Stored data:
○ ○ ○

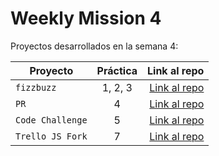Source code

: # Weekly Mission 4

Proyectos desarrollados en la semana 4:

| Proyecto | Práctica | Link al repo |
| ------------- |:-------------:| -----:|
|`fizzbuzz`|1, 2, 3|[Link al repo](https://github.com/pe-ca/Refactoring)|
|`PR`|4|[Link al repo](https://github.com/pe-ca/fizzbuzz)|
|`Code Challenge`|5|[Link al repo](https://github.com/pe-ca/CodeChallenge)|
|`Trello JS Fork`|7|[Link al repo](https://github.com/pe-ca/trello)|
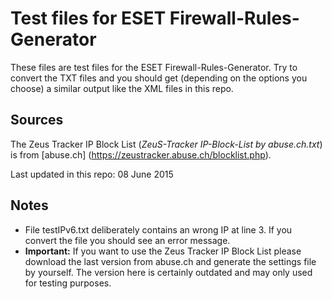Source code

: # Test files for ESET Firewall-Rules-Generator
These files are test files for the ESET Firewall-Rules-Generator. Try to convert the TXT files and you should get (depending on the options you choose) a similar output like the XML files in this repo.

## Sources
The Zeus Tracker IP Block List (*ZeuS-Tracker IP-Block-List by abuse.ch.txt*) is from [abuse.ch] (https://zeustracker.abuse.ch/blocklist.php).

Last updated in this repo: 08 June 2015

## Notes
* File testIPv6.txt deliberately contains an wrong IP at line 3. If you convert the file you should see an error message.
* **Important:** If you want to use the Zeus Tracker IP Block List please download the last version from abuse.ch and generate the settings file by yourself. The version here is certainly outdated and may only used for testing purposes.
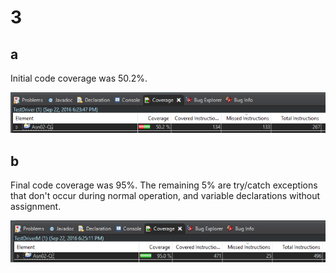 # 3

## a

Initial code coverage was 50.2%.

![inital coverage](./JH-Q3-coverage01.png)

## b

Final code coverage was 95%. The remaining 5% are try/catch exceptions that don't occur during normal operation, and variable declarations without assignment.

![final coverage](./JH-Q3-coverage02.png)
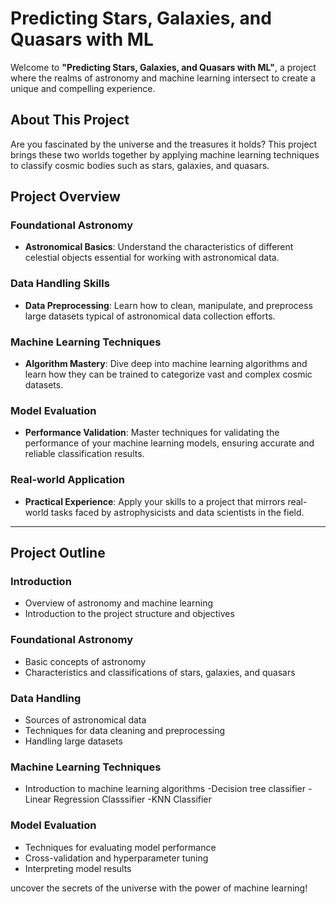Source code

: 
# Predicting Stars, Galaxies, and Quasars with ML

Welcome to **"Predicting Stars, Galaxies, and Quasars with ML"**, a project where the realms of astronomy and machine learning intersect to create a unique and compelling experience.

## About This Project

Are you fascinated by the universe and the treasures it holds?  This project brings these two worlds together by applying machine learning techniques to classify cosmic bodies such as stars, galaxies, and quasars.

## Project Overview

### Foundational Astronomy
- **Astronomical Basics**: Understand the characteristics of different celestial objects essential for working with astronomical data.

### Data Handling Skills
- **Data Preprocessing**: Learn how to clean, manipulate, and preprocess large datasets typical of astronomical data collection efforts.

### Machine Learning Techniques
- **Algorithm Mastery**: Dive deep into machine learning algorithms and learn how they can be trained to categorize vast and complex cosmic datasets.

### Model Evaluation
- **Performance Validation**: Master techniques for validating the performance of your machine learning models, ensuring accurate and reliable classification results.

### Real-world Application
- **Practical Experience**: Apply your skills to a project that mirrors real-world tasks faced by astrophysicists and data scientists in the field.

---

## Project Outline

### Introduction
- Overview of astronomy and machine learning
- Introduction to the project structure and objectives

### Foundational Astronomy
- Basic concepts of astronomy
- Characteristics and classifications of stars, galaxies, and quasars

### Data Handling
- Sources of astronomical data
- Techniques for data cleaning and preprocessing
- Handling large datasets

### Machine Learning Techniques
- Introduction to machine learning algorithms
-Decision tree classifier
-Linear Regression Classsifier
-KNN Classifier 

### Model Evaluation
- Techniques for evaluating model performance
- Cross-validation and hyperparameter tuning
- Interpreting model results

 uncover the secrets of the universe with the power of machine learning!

○ ○ ○

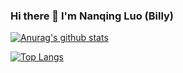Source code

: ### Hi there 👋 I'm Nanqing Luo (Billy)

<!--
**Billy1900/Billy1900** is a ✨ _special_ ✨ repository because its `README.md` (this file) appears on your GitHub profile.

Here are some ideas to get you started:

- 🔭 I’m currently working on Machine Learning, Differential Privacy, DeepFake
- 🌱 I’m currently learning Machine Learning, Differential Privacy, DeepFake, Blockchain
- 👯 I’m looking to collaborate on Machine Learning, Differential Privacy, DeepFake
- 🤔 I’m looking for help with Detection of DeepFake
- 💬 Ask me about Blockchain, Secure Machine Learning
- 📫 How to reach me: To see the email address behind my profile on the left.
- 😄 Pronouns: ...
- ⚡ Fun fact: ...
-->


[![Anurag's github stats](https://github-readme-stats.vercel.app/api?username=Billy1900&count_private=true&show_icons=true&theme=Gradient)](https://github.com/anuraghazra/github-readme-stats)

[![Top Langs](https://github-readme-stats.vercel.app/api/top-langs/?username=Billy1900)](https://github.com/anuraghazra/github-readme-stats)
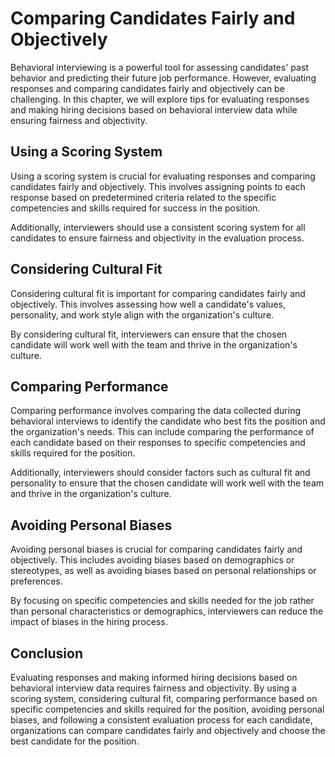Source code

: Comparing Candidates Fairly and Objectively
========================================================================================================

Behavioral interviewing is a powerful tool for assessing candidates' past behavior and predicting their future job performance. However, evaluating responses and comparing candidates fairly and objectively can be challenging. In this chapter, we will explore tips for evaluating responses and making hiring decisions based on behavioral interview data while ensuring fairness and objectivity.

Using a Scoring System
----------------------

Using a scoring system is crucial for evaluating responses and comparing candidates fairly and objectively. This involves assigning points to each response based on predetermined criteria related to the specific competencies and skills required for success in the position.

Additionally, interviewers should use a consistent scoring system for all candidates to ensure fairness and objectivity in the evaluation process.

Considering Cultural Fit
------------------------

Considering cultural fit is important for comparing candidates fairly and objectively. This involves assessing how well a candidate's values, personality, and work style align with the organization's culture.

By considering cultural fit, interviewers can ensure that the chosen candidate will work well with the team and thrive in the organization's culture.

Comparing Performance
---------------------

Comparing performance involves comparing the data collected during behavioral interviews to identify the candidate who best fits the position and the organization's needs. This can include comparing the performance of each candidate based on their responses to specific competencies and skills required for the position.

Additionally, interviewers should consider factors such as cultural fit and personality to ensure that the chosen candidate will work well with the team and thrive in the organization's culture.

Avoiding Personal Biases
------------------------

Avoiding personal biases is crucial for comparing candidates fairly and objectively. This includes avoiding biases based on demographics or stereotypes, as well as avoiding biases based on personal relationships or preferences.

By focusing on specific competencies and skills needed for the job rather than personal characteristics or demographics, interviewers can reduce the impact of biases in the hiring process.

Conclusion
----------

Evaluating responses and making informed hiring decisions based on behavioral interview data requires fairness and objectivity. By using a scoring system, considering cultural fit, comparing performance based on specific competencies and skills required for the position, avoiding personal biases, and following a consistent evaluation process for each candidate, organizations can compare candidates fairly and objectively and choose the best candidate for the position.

○ ○ ○

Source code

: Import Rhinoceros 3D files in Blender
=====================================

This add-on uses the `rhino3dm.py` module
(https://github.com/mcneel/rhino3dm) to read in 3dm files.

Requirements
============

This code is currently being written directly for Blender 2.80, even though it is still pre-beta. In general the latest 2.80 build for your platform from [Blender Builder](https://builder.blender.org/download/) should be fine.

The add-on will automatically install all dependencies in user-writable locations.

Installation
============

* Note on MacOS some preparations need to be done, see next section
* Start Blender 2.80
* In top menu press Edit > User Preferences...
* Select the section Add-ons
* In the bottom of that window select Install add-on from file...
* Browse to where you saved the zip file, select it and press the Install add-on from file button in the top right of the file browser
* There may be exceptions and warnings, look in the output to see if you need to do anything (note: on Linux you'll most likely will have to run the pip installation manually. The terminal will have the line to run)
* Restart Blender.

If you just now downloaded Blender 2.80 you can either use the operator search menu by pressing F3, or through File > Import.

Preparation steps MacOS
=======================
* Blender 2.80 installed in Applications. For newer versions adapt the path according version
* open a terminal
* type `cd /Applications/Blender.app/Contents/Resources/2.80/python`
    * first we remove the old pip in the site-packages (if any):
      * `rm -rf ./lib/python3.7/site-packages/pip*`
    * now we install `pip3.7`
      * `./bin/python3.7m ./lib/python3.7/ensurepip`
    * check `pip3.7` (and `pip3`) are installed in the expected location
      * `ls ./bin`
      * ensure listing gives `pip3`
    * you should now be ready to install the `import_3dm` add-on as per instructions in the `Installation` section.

○ ○ ○

What is asked for is an exact copy of the lines above from the one containing "ensure listing gives" through the one containing "you should now", and only those.

      * ensure listing gives `pip3`
    * you should now be ready to install the `import_3dm` add-on as per instructions in the `Installation` section.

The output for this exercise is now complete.